Problem to work on =
Only an exact, line-for-line copy of the data will serve as the answer.

[Items from a dataset]
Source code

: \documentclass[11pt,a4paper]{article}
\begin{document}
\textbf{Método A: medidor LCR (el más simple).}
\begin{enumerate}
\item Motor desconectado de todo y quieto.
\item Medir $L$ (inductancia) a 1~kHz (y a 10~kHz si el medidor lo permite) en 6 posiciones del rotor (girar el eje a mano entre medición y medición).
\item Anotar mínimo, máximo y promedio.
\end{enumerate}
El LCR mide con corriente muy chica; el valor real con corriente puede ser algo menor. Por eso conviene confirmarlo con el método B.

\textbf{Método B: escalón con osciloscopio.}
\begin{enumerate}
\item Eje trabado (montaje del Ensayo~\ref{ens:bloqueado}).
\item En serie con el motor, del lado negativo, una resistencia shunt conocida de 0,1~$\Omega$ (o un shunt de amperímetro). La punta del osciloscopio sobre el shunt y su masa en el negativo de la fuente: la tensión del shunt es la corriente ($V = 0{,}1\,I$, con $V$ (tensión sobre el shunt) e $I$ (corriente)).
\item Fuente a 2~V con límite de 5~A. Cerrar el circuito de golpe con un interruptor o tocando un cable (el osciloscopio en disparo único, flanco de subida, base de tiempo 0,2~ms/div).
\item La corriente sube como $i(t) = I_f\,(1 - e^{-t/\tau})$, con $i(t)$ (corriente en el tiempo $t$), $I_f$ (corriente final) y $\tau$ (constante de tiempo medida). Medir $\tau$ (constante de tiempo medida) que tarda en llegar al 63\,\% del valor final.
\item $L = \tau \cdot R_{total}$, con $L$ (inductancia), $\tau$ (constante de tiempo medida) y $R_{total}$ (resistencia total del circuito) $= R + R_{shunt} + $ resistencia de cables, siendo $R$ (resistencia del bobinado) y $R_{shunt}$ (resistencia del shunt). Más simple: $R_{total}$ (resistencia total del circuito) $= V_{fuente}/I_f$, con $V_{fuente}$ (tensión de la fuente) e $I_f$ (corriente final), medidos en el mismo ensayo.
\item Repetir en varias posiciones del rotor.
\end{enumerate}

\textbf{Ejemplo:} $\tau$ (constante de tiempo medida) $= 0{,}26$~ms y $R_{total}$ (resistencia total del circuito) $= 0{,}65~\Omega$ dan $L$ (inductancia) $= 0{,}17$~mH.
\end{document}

Solution to the exercise =
Source code

: \documentclass[11pt,a4paper]{article}
\begin{document}
\textbf{Método A: medidor LCR (el más simple).}
\begin{enumerate}
\item Motor desconectado de todo y quieto.
\item Medir $L$ (inductancia) a 1~kHz (y a 10~kHz si el medidor lo permite) en 6 posiciones del rotor (girar el eje a mano entre medición y medición).
\item Anotar mínimo, máximo y promedio.
\end{enumerate}
El LCR mide con corriente muy chica; el valor real con corriente puede ser algo menor. Por eso conviene confirmarlo con el método B.

\textbf{Método B: escalón con osciloscopio.}
\begin{enumerate}
\item Eje trabado (montaje del Ensayo~\ref{ens:bloqueado}).
\item En serie con el motor, del lado negativo, una resistencia shunt conocida de 0,1~$\Omega$ (o un shunt de amperímetro). La punta del osciloscopio sobre el shunt y su masa en el negativo de la fuente: la tensión del shunt es la corriente ($V = 0{,}1\,I$, con $V$ (tensión sobre el shunt) e $I$ (corriente)).
\item Fuente a 2~V con límite de 5~A. Cerrar el circuito de golpe con un interruptor o tocando un cable (el osciloscopio en disparo único, flanco de subida, base de tiempo 0,2~ms/div).
\item La corriente sube como $i(t) = I_f\,(1 - e^{-t/\tau})$, con $i(t)$ (corriente en el tiempo $t$), $I_f$ (corriente final) y $\tau$ (constante de tiempo medida). Medir $\tau$ (constante de tiempo medida) que tarda en llegar al 63\,\% del valor final.
\item $L = \tau \cdot R_{total}$, con $L$ (inductancia), $\tau$ (constante de tiempo medida) y $R_{total}$ (resistencia total del circuito) $= R + R_{shunt} + $ resistencia de cables, siendo $R$ (resistencia del bobinado) y $R_{shunt}$ (resistencia del shunt). Más simple: $R_{total}$ (resistencia total del circuito) $= V_{fuente}/I_f$, con $V_{fuente}$ (tensión de la fuente) e $I_f$ (corriente final), medidos en el mismo ensayo.
\item Repetir en varias posiciones del rotor.
\end{enumerate}

\textbf{Ejemplo:} $\tau$ (constante de tiempo medida) $= 0{,}26$~ms y $R_{total}$ (resistencia total del circuito) $= 0{,}65~\Omega$ dan $L$ (inductancia) $= 0{,}17$~mH.
\end{document}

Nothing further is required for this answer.